Entre idas e vindas de São Paulo para Santos foram umas quatro viagens após a primeira viagem eu já não pagava mais a passagem de ônibus, apenas mostrava o alistamento militar e seguia viagem gratuitamente.
As medidas da farda foram tiradas, os números dos sapatos anotados e estava tudo certo para poder engajar na marinha e foi quando fui informado que iria servir a marinha em uma cidade chamada Ladário como grumete no estado do Mato Grosso do Sul.
Fiquei super espantado, pois pensava que serviria em Santos ou Rio de Janeiro e fui falar com o comandante e ele deu um sorriso debochado e disse: Ora soldado, aqui você apenas obedece e já está definido para onde você vai ou prefere ir para o exército?

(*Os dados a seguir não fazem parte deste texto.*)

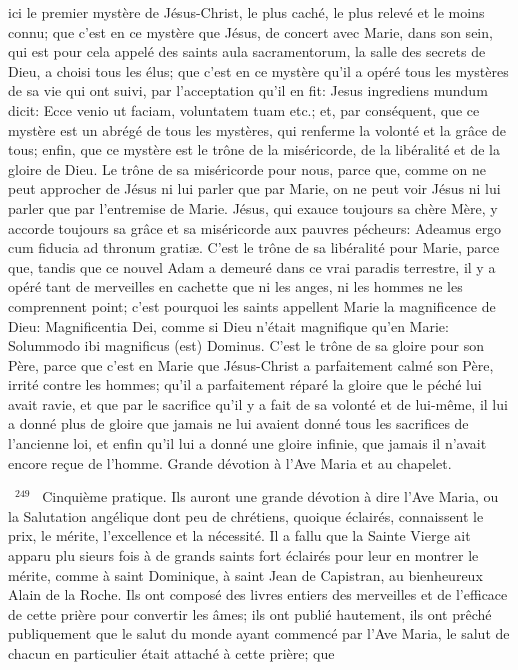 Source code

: \documentclass[paper=a5,pagesize=pdftex,fontsize=15pt,headinclude=on,twoside=off]{scrbook}
\newcommand{\negphantom}[1]{\settowidth{\dimen0}{#1}\hspace*{-\dimen0}}
\newcommand{\versenb}[1]{\par \vspace{10pt}~\negphantom{~${}^{#1}$~}${}^{#1}$~}
\begin{document}
ici le premier mystère de Jésus-Christ, le plus caché, le plus relevé et le moins connu; que c'est en ce mystère que
Jésus, de concert avec Marie, dans son sein, qui est pour cela appelé des saints aula sacramentorum, la salle des
secrets de Dieu, a choisi tous les élus; que c'est en ce mystère qu'il a opéré tous les mystères de sa vie qui ont
suivi, par l'acceptation qu'il en fit: Jesus ingrediens mundum dicit: Ecce venio ut faciam, voluntatem tuam etc.; et,
par conséquent, que ce mystère est un abrégé de tous les mystères, qui renferme la volonté et la grâce de tous;
enfin, que ce mystère est le trône de la miséricorde, de la libéralité et de la gloire de Dieu. Le trône de sa
miséricorde pour nous, parce que, comme on ne peut approcher de Jésus ni lui parler que par Marie, on ne peut
voir Jésus ni lui parler que par l'entremise de Marie. Jésus, qui exauce toujours sa chère Mère, y accorde toujours
sa grâce et sa miséricorde aux pauvres pécheurs: Adeamus ergo cum fiducia ad thronum gratiæ. C'est le trône de
sa libéralité pour Marie, parce que, tandis que ce nouvel Adam a demeuré dans ce vrai paradis terrestre, il y a
opéré tant de merveilles en cachette que ni les anges, ni les hommes ne les comprennent point; c'est pourquoi les
saints appellent Marie la magnificence de Dieu: Magnificentia Dei, comme si Dieu n'était magnifique qu'en Marie:
Solummodo ibi magnificus (est) Dominus. C'est le trône de sa gloire pour son Père, parce que c'est en Marie que
Jésus-Christ a parfaitement calmé son Père, irrité contre les hommes; qu'il a parfaitement réparé la gloire que le
péché lui avait ravie, et que par le sacrifice qu'il y a fait de sa volonté et de lui-même, il lui a donné plus de gloire
que jamais ne lui avaient donné tous les sacrifices de l'ancienne loi, et enfin qu'il lui a donné une gloire infinie, que
jamais il n'avait encore reçue de l'homme.
Grande dévotion à l'Ave Maria et au chapelet.
\versenb{249} Cinquième pratique. Ils auront une grande dévotion à dire l'Ave Maria, ou la Salutation angélique dont peu de
chrétiens, quoique éclairés, connaissent le prix, le mérite, l'excellence et la nécessité. Il a fallu que la Sainte Vierge
ait apparu plu sieurs fois à de grands saints fort éclairés pour leur en montrer le mérite, comme à saint Dominique,
à saint Jean de Capistran, au bienheureux Alain de la Roche. Ils ont composé des livres entiers des merveilles et
de l'efficace de cette prière pour convertir les âmes; ils ont publié hautement, ils ont prêché publiquement que le
salut du monde ayant commencé par l'Ave Maria, le salut de chacun en particulier était attaché à cette prière; que
\end{document}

Um pouco abalado pelas circunstâncias disse que gostaria de ir para o exército e ele pediu para eu esperar que faria a minha transferência. Aguardei alguns minutos e foi quando o comandante apareceu com uma folha pedindo para eu apresentar-me ao exército que ficava no Parque Dom Pedro II. Passados alguns dias apresentei-me no exército e deram-me um atestado de excesso de contingente e meu sonho tinha acabado de naufragar naquele instante.